Era o senhor Pedro quem me advertia. Ele, de pele escura (mas não negra) quase sessenta anos de idade, era o único adulto a trabalhar conosco ali na seção de classificação de garrafas, naquela fábrica, onde a faixa etária de seus funcionários era de dez a sessenta anos.

Eu terminava de classificar as últimas dezenas de garrafas de vidros, conservando as de boa qualidade e mandando as com defeito para o vidro reciclável que então retornaria ao forno para ser novamente derretido, como em círculo virtuoso.

Aquela manhã de verão do ano de um mil novecentos e setenta já havia chovido bastante de madrugada, às cinco horas da manhã, justo tal horário de irmos para o trabalho com nossos meio de transporte comum, a bicicleta e por isso mesmo muito dos funcionários adultos que trabalhavam na produção teriam faltado, fazendo com que nosso trabalho ali naquele setor se tornasse pouco. Por isso os quatro demais pré-adolescentes que trabalhavam conosco já haviam depositado sobre tal mesa de classificação as últimas unidades que saíam da estufa, portanto, sem trabalhos a fazer, tais parceiros “crianças” teriam saído do setor para caminhar por entre a fábrica.

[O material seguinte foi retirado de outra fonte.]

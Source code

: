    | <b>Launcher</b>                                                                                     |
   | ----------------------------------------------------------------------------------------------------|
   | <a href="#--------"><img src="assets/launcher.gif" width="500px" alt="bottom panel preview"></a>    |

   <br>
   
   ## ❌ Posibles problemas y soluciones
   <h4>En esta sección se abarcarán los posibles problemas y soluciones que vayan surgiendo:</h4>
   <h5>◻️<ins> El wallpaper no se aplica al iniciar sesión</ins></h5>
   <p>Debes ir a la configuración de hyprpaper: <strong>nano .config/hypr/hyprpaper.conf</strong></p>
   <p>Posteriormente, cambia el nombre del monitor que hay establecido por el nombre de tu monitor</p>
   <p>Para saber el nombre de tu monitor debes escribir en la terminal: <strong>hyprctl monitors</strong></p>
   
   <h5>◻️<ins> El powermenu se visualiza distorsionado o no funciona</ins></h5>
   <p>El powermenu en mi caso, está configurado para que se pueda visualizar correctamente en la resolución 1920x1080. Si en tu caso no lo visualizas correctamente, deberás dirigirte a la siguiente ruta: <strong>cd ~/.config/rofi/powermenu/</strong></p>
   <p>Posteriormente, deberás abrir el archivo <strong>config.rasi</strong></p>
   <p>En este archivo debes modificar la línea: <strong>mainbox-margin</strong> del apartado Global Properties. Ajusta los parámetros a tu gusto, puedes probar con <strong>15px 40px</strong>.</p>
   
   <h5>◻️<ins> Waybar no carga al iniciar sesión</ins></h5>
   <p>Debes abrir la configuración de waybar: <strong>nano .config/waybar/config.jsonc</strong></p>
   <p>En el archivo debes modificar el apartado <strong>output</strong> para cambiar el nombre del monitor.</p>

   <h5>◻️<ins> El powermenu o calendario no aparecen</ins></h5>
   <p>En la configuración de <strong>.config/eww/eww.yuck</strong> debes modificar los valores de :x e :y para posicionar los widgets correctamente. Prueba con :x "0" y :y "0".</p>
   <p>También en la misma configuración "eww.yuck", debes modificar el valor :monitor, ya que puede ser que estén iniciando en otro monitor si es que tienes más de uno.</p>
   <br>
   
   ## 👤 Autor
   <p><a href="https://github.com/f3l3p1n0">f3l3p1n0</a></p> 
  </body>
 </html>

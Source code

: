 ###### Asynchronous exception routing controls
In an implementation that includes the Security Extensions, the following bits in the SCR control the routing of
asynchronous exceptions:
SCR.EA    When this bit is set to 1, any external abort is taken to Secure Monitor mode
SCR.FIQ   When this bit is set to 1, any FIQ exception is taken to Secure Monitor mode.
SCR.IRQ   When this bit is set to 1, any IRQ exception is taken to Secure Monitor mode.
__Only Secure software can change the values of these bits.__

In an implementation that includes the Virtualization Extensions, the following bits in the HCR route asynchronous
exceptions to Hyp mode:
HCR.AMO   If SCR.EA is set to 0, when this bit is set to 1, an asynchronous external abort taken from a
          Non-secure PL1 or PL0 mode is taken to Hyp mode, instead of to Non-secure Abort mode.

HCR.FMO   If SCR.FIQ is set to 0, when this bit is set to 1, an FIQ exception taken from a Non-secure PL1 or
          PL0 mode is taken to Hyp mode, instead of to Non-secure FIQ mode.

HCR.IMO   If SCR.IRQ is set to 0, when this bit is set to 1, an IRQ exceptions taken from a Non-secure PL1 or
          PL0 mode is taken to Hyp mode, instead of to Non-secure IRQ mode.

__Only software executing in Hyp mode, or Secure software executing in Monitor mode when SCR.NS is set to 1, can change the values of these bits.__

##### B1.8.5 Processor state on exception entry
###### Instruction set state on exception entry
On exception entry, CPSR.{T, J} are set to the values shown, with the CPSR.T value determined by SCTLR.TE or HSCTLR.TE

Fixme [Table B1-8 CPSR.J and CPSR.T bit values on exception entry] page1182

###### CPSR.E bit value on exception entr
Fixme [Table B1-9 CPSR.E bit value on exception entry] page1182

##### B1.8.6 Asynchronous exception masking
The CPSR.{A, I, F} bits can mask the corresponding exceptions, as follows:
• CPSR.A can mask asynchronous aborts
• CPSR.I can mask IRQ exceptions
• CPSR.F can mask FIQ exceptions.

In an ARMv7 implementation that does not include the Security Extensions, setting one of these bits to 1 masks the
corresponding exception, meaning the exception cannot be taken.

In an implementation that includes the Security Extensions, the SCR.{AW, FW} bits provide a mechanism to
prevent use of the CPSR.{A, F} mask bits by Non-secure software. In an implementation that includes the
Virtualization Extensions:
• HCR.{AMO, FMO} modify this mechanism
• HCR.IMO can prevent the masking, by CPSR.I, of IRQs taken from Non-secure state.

Já o senhor Pedro, sentindo um pouco do cansaço da idade avançada, preferia usar destes tempos ociosos para sentar-se sobre a mesa de concreto e ficar “a toa”, ou neste caso, aproveitar para conversar.

Adultos são bichos que existem de todas as espécies. A espécie do senhor Pedro era tal qual não tão rara: Um homem muito bom, que adorava conversar e... talvez por idade um pouco (bastante) acima da nossa, adorava contar suas aventuras e desventuras na vida. Eu adorava ouvi-lo. Não importava que, a mesma coisa que ele contava em determinado dia, talvez repetisse tudo no dia seguinte. E ele gostava... e respeitava nós as crianças, tendo seu carinho especial para conosco. Para ele era como se fossemos “bichinhos indefesos” e talvez quisesse nos manter sobre suas “asas protetoras”.

— Não parece tudo bem com você! — retrucou-o. — Parece um tanto distante.

— Não se preocupe — pedi com falso sorriso. — Acho que estava pensando em... nada!

— Eu acho que você não deveria trabalhar aqui.

— Que isso, senhor Pedro! — espantei-me. — Tá querendo que eu vá embora?!

— Acho que nenhum de vocês deveriam trabalhar aqui!

— Por quê? O que há? — continuei sem entendê-lo. — Preciso ganhar dinheiro pra ajudar minha mãe!

— Dinheiro! — riu ele com seu jeito doce. — Oito horas por dia, seis dias por semana, em troco de meio salário mínimo!? Valeria mais a pena continuar seu mundo inocente no mundo protegido.

— O que o senhor quer dizer? — acho que eu sabia. Mas fingia não.

— Isto aqui não é um mundo pra crianças!

— A fábrica precisa de nós! — claro! Com um salário quatro vezes menor do que o de um adulto.

— O que os adultos fazem com vocês, menino? — ele só me chamava de menino. Talvez devido meu apelido “muito feio” que conquistei na fábrica e... não vou revelar aqui. Além do mais, provavelmente ele nem sabia meu verdadeiro nome.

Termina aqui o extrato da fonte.